Additionally, developers use libraries for functionality. Reinventing the wheel is a waste of time, and so developers turn to open source and other avenues for JSON parsers, file management, authentication and authorization and database support. UI layout and management, too. Today most developers turn to libraries to provide these functions, so they can focus on what adds value: business logic and services.
A 2017 inspection of applications by Contrast Labs found that “third-party software libraries represent 79% of an application’s code.” For Java, the average was 107 different libraries. For .NET? 19. Anecdotally, I’m using at least five different libraries with node.js.
But what ought to raise your eyebrows is what they discovered about the state of security with respect to this split.
Even though 79% of an app is comprised of libraries, it only accounts for 2% of known vulnerabilities (that’s CVEs). Custom code represents pretty much the rest, with 97.3% of vulnerabilities.
This disproportionate sourcing-security risk between libraries and vulnerabilities might explain why a SANS survey found “even though 23% of respondents rely heavily on third-party software products and services (COTS, cloud-based services and open source software), they are not taking enough responsibility for ensuring the security of third-party solutions. Only 23% of security programs include COTS.”
Hmmph. Well then, that might explain the poor response rate to vulnerability resolution as reported by Kenna Security.
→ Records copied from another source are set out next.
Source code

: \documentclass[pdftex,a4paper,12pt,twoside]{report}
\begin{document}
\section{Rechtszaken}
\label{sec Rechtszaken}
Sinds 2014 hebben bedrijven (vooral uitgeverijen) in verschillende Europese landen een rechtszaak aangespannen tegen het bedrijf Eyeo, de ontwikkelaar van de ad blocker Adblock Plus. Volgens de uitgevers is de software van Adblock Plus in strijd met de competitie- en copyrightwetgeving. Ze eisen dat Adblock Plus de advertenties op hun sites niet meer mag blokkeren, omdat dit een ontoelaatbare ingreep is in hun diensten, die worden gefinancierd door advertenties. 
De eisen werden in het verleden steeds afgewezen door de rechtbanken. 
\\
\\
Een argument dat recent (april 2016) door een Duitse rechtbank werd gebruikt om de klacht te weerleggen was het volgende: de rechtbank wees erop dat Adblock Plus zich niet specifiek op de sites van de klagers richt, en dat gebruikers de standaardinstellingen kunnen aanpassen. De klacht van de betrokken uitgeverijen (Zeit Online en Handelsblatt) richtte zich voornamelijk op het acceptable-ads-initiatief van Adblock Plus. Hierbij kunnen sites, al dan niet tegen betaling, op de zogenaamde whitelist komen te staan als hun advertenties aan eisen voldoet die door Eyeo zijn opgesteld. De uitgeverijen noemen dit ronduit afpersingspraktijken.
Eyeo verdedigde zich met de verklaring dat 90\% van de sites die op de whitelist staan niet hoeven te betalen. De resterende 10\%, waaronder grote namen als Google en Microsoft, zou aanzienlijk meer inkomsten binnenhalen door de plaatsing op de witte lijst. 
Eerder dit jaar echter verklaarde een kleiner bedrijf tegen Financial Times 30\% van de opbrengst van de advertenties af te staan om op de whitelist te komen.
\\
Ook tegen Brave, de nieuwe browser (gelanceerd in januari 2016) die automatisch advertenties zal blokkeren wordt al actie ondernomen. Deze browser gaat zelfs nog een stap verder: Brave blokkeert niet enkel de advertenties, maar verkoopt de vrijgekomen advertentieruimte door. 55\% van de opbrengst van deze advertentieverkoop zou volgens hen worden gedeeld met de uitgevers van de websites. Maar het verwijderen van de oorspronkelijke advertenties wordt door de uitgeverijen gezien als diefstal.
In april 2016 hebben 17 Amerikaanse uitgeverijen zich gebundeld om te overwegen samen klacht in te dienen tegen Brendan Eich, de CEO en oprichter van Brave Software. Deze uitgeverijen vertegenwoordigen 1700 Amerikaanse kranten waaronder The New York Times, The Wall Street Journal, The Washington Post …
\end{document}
Back in 2015, Kenna Security reported on research conducted on a sample of 50,000 organizations with 250 million vulnerabilities and over one billion (BILLION) breach events and found two very interesting points with respect to vulnerability remediation:
In other words, most organizations aren’t addressing those 2% of vulnerabilities fast enough to avoid being compromised by one. Perhaps because they’re located in libraries that aren’t included in the organization's security program.
Regardless of why that is, it needs to be priority one. And let me explain why.
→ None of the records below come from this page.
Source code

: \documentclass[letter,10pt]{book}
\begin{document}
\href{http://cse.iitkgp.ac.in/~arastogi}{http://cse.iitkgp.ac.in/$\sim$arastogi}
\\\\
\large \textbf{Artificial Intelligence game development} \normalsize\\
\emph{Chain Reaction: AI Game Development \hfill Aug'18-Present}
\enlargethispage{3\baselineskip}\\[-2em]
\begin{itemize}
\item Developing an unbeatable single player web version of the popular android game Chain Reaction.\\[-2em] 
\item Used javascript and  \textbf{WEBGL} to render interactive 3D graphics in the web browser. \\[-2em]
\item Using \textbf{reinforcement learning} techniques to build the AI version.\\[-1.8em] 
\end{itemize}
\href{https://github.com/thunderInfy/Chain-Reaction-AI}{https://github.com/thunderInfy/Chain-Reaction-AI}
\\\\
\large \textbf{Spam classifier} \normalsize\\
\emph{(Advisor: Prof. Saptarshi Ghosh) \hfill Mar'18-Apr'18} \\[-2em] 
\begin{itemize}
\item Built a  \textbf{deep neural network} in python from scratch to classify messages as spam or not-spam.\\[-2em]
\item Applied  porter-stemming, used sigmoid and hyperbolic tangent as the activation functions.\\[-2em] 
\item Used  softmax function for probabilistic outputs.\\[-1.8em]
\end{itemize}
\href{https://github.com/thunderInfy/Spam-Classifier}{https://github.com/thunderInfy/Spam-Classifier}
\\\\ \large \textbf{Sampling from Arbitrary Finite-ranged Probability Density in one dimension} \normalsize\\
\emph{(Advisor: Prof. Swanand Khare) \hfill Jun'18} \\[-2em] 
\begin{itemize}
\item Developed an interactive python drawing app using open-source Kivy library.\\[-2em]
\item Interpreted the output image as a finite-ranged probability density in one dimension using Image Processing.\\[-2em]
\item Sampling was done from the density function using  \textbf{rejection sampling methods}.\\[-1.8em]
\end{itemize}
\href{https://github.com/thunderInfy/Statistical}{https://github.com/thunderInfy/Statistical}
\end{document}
Back in the day, attackers had to:
This was manual and time-consuming. Unless you were a high-profile target, no one was going to waste their time on you.
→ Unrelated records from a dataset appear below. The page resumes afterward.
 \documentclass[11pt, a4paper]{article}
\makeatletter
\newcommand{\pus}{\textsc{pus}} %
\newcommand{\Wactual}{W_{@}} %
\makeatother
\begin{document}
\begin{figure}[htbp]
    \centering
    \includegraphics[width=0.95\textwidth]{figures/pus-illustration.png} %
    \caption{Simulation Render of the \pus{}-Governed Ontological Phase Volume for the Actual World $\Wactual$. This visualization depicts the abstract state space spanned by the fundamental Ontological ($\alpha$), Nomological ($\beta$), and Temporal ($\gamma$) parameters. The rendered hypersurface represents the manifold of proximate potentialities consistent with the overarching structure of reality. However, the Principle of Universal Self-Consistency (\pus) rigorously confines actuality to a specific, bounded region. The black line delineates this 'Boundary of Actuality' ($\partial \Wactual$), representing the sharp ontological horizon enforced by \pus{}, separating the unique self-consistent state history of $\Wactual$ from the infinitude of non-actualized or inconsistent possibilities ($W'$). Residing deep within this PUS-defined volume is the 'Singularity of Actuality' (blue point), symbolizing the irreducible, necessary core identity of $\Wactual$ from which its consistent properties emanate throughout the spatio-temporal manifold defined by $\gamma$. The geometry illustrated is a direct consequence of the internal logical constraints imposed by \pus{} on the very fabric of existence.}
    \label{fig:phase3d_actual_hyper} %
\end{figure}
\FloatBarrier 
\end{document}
Today, vulnerabilities are shared at the speed of the Internet (which is the speed of light, in case you were wondering. Optic backbone, you know) and target discovery is automated. Scripts and bots are capable of seeking out and marking sites for compromise much faster (and cheaper) than people. It’s the same way Death Star-sized botnets get built out of unsecured IoT devices. Automation isn’t just improving the productivity of the good guys.
These are non-targeted attacks. Attacks of opportunity, if you will, that aren’t planned. You might not have data that’s valuable or interesting, but you do have resources. And resources can be used to find other victims and perpetrate other attacks and, well, you know how this ends.
Non-targeted attacks are especially common after the publication of a CVE. That’s because your custom code is unique; while there are plenty of vulnerabilities in it, it takes time and effort to find them. Exploiting a CVE that exists in a commonly used library or platform is easy peasy, lemon squeezy. The opportunity is too good to pass up, because the return on investment is high, high, high. The Verizon DBIR in 2015 noted that “70% of attacks exploited known vulnerabilities that had patches available.”
That’s why patching – either through actual software updates or virtually through the use of a web application firewall – should be Priority One upon the disclosure of a new CVE in any of the 79% of libraries that make up your application. If that CVE is related to the platform (think Apache Killer), it better be Priority “Drop Everything”, because fingerprinting web and app servers is even easier than scanning for vulnerabilities in libraries.
The truth is that if you aren’t high-profile enough to be targeted, you’re still at risk. You’re probably using the same stack as high-profile organizations, and that means non-targeted attacks are likely to find you. If you think they won’t, consider that I can go on over to the CVE database and find all published CVEs related to node.js. Then I zip on over to builtwith.com and search out websites built with Express – a node.js framework. Not only do I discover the site knows of “230,116 live websites using Express and an additional 263,872 sites that used Express historically” but also conveniently provides a link to download them.
It’s not quite the shodan.io of web apps, but it’s not much harder to put two and two together and come up with successful exploit.
So don’t make the mistake of thinking that because you aren’t “big enough” that a CVE in a library or web platform can be ignored.
That’s how folks end up trending on Twitter. And not in a good way.
Be safe. Prioritize responses to CVEs that affect your entire app stack. From top to bottom.